Im Falle der analysierten Datenbank bedeutet dies, dass für bestimmte Anwendungen bzw. Betriebssysteme der Zeichensatz über die Variable NLS_LANG explizit auf US7ASCII eingestellt worden ist und damit die Zeichensatzkonvertierung ausgeschaltet wurde.
Das bedeutet aber auch, dass nur der identische Client in der Lage ist, die Zeichen so wieder auszulesen. Ein Client, der einen anderen Zeichensatz verwendet (z.B. Quest Toad for ORACLE oder SQL Developer) wird die Zeichen nicht richtig darstellen können, sondern stattdessen z.B. ein „?“ anzeigen.
In diesem Projekt war es sogar so, dass unterschiedliche Clients verwendet wurden, also z.B. Windows Rechner mit dem o.g. WE8MSWIN1252 Zeichensatz, Unix Rechner mit WE8ISO8859P15 und Java Anwendungen mit UFT8 Zeichensatz.
Wie kann man diese Datenbank migrieren?
Prinzipiell gibt es die Möglichkeit, beim Befehl csscan nicht den tatsächlichen Zeichensatz der Datenbank zu verwenden sondern einen x-beliebigen. Somit ist es möglich über den Befehl:
csscan system/<pwd> FULL=Y FROMCHAR=WE8ISO8859P15 TOCHAR=WE8ISO8859P15
einen Scan durchzuführen, als würde die Datenbank bereits mit dem Zeichensatz WE8ISO8859P15 arbeiten. Allerdings führte auch dieser Scan zu etlichen Fehlern, weil, wie bereits beschrieben, mit unterschiedlichen Clients gearbeitet worden war. Wenn einem diese Fehler egal sind (weil es nur wenige Datensätze betrifft, die man später manuell nacharbeiten kann), dann können die im Schema csmig die Einträge in den Tabellen (hauptsächlich csm$columns) einfach gelöscht werden.

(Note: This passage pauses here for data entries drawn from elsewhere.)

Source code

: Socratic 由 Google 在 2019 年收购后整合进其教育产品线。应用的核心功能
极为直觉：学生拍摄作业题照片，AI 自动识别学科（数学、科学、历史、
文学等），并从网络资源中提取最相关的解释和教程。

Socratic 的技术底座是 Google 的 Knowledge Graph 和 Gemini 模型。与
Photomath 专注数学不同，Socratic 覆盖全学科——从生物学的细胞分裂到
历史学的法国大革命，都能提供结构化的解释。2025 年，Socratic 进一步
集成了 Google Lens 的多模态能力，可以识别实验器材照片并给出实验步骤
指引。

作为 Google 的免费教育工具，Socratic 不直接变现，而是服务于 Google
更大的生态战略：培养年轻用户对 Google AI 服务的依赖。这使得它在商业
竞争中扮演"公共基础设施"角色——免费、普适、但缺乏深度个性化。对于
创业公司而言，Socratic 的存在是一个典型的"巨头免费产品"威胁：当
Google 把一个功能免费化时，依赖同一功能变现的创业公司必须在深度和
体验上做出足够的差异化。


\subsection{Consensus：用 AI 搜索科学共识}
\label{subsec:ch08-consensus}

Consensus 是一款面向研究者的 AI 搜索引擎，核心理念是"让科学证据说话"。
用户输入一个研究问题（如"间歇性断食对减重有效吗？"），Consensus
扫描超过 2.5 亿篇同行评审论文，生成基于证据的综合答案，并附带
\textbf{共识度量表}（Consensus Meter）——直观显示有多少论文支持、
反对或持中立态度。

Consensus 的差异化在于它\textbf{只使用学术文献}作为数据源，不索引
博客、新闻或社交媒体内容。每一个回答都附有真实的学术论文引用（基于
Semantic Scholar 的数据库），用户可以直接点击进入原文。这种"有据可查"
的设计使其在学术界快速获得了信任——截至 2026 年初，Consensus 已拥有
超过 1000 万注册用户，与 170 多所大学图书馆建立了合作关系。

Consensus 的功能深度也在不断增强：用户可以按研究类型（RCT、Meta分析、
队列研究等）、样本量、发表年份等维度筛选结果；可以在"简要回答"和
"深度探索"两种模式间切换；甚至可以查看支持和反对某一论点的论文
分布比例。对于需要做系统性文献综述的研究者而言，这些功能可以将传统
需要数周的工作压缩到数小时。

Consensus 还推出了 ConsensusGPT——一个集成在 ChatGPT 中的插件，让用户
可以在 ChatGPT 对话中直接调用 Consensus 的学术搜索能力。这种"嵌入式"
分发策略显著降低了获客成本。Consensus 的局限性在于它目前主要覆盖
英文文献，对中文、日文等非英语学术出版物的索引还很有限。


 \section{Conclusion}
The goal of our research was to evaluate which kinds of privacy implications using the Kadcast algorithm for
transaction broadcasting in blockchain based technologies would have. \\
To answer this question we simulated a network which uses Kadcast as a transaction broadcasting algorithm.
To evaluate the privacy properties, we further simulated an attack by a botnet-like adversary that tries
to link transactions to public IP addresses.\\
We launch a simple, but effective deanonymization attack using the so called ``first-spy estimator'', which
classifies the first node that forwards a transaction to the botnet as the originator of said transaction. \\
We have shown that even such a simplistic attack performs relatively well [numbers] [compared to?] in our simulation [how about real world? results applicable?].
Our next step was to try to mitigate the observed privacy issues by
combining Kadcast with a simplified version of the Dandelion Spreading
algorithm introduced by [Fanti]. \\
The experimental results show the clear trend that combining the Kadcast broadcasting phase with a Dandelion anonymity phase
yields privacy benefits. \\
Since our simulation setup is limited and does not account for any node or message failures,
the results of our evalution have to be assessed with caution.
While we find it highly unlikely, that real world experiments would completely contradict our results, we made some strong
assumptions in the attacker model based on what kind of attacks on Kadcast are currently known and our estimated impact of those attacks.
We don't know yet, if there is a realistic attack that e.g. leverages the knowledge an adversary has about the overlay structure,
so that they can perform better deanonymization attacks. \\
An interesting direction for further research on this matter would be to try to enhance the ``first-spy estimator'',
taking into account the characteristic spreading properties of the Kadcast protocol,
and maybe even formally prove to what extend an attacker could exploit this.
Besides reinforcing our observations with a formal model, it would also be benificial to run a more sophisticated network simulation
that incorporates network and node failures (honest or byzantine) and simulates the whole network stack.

Danach kann dann das Package csalter.plb ausgeführt werden. Allerdings ist dies eine Einbahnstraße, d.h. nach der Konvertierung hat die Datenbank den Zeichensatz WE8ISO8859P15 und kann nicht für einen zweiten Scan verwendet werden.
ALTER DATABASE CHARACTER SET …
Eingangs habe ich erwähnt, dass der Befehl ALTER DATABASE CHARACTER SET seit der Version 10g nicht mehr funktioniert. Das stimmt so nicht ganz, es gibt eine Option, mit der dieser Befehl immer noch genutzt werden kann:
SQL> ALTER DATABASE CHARACTER SET INTERNAL_USE ;
Damit wird einfach der Data Dictionary Eintrag für den Zeichensatz der Datenbank geändert und keine weiteren Anpassungen vorgenommen. Das ist natürlich für eine produktive Datenbank sehr kritisch, weil dadurch die gesamte Zeichenkonvertierung nicht mehr funktioniert. Da wir aber nur einen Export der Daten machen wollen, ist er hier genau richtig. Das Vorgehen für die Konvertierung aus unterschiedlichen Client Zeichensätzen ist also:
SQL> ALTER DATABASE CHARACTER SET INTERNAL_USE WE8ISO8859P15;
anschließender Export aller Schemata, die mit einer Anwendung mit diesem Zeichensatz gearbeitet haben.
SQL> ALTER DATABASE CHARACTER SET INTERNAL_USE WE8MSWIN1252;
wiederum ein Export der Schemata mit diesem Zeichensatz
und zuletzt:
SQL> ALTER DATABASE CHARACTER SET INTERNAL_USE UTF8;
und wieder den Export der entsprechenden Schemata.
Damit kann jetzt die neue Unicode Datenbank aufgebaut werden und wir hoffen, dass wir keine kryptischen Zeichen mehr haben – außer denen, die durch kyrillisch oder arabisch jetzt neu dazu kommen.